Location: The Isolated Village, Northern Territories

In the dimly lit room, surrounded by the scent of old books, John's eyes were drawn to one in particular—Sasaki Kojiro. The old woman, Alina, had picked it for him, insisting it was the perfect place to begin.

John, now sixteen, had spent most of his life within these walls, learning from the woman who had taken him in as a child. For ten years, she had tried to help him overcome the challenges of his mind, but results were scarce. Now, he was determined to prove himself.

He began reading, his fingers tracing the delicate ink on the pages. Hours passed, yet nothing changed. He felt no connection, no understanding beyond the words themselves. Frustration grew within him as he moved to close the book, but then—a single paragraph caught his eye:

Sasaki Kojiro was the first samurai to use his imagination as a weapon and as a strong advantage, visualizing and simulating countless strategies simply by opening his mind and granting it freedom.
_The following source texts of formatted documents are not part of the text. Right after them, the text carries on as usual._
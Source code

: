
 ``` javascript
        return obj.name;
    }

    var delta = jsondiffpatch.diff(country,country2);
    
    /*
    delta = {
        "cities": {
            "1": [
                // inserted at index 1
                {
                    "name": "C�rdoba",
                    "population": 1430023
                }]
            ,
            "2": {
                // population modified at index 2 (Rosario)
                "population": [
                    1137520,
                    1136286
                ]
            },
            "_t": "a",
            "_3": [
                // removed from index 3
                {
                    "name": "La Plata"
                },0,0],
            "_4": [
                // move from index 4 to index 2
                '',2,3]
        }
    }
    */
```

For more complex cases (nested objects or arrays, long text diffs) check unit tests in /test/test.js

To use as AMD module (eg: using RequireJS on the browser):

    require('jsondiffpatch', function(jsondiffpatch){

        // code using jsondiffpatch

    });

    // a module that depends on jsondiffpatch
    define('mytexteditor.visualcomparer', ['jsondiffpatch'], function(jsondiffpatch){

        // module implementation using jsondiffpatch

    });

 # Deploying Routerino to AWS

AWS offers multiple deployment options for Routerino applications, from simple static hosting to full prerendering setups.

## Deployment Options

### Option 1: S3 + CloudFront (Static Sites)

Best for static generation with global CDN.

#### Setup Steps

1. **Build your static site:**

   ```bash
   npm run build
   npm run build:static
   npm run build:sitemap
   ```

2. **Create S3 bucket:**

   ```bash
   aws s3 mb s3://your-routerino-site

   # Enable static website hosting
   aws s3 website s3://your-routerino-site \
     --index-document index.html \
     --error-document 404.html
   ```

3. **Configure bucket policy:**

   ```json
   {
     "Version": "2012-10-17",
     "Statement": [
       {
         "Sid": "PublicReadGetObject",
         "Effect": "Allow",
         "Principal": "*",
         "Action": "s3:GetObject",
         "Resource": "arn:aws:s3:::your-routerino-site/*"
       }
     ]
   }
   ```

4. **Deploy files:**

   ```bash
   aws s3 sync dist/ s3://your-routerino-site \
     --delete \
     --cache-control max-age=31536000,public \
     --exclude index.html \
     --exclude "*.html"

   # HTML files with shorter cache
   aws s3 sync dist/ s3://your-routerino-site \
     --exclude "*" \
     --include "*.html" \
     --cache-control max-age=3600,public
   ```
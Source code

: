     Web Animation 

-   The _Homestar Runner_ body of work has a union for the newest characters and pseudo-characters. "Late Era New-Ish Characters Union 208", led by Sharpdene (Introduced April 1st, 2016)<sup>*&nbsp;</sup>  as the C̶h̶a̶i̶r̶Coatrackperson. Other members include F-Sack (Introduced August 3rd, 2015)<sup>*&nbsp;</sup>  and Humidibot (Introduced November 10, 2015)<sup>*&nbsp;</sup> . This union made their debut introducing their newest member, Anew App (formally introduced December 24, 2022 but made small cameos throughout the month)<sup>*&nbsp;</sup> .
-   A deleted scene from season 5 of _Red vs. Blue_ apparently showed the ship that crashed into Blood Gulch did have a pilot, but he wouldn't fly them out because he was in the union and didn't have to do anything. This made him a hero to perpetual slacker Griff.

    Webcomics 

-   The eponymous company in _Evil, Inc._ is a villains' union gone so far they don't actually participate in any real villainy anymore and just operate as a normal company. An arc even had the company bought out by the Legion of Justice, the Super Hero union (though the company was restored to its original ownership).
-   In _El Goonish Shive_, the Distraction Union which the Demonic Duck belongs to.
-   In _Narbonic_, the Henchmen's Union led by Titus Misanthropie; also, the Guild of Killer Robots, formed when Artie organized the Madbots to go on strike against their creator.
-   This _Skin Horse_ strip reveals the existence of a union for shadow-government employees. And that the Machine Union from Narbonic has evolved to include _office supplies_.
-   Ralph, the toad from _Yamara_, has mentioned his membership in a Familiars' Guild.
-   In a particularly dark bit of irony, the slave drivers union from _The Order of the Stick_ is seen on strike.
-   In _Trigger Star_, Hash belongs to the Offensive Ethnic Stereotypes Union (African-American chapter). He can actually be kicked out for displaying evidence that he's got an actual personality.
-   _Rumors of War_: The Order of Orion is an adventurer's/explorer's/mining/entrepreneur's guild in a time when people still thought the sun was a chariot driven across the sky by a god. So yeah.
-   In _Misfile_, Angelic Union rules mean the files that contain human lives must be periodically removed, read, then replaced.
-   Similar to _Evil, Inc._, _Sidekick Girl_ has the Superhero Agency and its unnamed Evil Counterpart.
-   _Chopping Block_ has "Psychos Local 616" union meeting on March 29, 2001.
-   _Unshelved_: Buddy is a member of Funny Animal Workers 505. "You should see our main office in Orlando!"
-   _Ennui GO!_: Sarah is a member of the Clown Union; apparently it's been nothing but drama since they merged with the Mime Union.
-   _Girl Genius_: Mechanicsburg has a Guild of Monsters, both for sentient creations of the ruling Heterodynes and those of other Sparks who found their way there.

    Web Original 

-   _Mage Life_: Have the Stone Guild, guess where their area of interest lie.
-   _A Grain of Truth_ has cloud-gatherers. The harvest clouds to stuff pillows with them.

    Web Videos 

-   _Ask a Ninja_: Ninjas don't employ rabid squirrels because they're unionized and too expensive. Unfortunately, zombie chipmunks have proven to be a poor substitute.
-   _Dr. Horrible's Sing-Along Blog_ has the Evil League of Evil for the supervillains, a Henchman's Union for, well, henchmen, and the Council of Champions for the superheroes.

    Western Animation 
John felt as if he had been struck.

"I never gave my mind its freedom," he muttered under his breath.

"YES, YOU NEVER DID!" Alina's voice rang from the hallway, startling him. She had been listening.

Determined, John reopened the book, willing himself to see more than just ink and paper.

As he turned the first page, something changed. His surroundings dissolved, the scent of old books replaced by something sharper — iron, sweat, and open air.

He was there.

Feudal Japan stretched before him like a world that had always existed just beneath his skin. He stood among it, not as a ghost watching from a distance, but as someone who belonged. He could feel the uneven ground beneath his feet, hear the distant clash of steel, smell smoke rising from a village he had never seen but somehow recognized.

A young Kojiro moved through this world with quiet intensity — unremarkable at a glance, extraordinary in motion. John followed him through years of relentless discipline, feeling every loss as if it were his own, every adaptation as if his own mind had made it. Kojiro didn't just train his body. He trained the space between thought and action, collapsing it until there was nothing left but pure response.

Then came Ganryujima.

John felt the weight of it before he understood it. The island was small, the sea indifferent. Musashi arrived late — deliberately late — and John felt Kojiro's stillness in the face of that provocation like a hand pressed against his own chest. Not anger. Calculation. Kojiro had already fought this duel a thousand times in his mind before his blade ever moved.

It wasn't enough. But the loss wasn't the point.

The point was the mind that had made it possible.

John exhaled slowly as the vision receded, the dimly lit room returning around him like a tide coming back in. His hands were trembling slightly. He hadn't noticed when that started.

He had done it. He had truly seen beyond the pages.

Overwhelmed with excitement, he turned to Alina. "THANK YOU!" he shouted as he rummaged through the stacks of books, eager to find more stories of legends.

Then, a thought struck him—the book that had fallen from the window the day before. He had forgotten about it in his frustration.

John searched everywhere. He overturned boxes, checked every inch of his room, but the book was gone.

"MOM! HAVE YOU SEEN THE BOOK I THREW FROM THE WINDOW?" he called as he rushed downstairs.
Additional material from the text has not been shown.